§ **To do**:
All lines in the records that carry the string "electron" are to be shown.

§ **Supplied entries**:
_____

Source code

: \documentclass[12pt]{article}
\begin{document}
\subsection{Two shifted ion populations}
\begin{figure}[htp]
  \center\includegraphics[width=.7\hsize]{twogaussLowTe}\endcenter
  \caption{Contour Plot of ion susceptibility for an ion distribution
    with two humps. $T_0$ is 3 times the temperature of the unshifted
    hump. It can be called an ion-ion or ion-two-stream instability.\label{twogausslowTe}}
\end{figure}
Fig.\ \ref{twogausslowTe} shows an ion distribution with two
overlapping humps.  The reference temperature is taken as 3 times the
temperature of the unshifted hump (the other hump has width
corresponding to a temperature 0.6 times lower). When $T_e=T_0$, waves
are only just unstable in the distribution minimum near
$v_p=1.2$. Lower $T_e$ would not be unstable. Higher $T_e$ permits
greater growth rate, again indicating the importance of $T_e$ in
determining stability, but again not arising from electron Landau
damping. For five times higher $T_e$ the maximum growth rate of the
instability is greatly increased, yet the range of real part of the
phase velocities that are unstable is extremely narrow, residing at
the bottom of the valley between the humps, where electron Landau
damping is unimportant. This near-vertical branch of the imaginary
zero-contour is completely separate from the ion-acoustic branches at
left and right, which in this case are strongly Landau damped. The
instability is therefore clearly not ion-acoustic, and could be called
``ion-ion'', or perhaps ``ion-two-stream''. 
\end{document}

_____

§ **Response**:
determining stability, but again not arising from electron Landau
the bottom of the valley between the humps, where electron Landau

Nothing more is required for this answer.